DATA SHOWN below:

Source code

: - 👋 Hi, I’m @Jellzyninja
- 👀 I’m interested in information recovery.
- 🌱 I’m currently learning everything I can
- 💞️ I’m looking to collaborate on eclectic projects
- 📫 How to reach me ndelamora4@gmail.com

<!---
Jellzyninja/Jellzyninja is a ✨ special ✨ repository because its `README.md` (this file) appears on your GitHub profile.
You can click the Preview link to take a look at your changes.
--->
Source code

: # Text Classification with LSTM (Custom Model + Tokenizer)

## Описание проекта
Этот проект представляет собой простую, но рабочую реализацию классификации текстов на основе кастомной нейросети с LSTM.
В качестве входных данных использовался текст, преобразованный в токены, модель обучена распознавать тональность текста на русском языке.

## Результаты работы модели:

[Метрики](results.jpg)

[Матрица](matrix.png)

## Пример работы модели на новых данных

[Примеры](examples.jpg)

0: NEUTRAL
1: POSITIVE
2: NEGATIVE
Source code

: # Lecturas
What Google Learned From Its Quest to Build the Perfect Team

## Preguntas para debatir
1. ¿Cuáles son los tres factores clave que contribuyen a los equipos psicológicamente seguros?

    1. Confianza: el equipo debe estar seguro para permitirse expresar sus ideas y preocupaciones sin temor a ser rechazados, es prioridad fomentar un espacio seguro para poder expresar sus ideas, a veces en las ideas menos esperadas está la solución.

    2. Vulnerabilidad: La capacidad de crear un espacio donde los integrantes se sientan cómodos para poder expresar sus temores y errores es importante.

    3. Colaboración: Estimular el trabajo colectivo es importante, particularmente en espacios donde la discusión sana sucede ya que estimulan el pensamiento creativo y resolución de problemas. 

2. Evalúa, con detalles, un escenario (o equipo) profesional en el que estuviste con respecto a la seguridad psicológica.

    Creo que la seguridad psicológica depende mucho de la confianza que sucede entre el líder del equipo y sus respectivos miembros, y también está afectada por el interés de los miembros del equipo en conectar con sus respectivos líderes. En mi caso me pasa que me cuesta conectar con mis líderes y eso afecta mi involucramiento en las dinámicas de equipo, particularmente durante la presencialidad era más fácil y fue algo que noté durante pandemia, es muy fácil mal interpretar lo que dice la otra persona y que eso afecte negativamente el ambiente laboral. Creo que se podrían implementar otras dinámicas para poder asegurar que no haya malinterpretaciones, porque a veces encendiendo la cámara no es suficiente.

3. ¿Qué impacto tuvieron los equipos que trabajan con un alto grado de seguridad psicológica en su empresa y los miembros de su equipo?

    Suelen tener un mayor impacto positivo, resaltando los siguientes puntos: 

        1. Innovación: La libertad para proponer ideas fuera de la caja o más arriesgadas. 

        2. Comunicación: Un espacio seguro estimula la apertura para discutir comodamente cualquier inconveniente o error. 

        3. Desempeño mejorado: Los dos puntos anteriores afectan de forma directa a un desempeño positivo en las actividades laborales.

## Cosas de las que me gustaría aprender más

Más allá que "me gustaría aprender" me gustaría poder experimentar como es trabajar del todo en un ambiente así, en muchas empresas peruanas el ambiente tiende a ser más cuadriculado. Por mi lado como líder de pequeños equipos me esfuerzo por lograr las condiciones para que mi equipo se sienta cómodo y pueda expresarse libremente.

End of DATA SHOWN.

Starting with the line above that holds "- 👀 I’m interested in information recovery." and stopping with the line that holds "Этот проект представляет", reproduce each line exactly, omitting all other lines.

SOLUTION:
- 👀 I’m interested in information recovery.
- 🌱 I’m currently learning everything I can
- 💞️ I’m looking to collaborate on eclectic projects
- 📫 How to reach me ndelamora4@gmail.com

<!---
Jellzyninja/Jellzyninja is a ✨ special ✨ repository because its `README.md` (this file) appears on your GitHub profile.
You can click the Preview link to take a look at your changes.
--->
Source code

: # Text Classification with LSTM (Custom Model + Tokenizer)

## Описание проекта
Этот проект представляет собой простую, но рабочую реализацию классификации текстов на основе кастомной нейросети с LSTM.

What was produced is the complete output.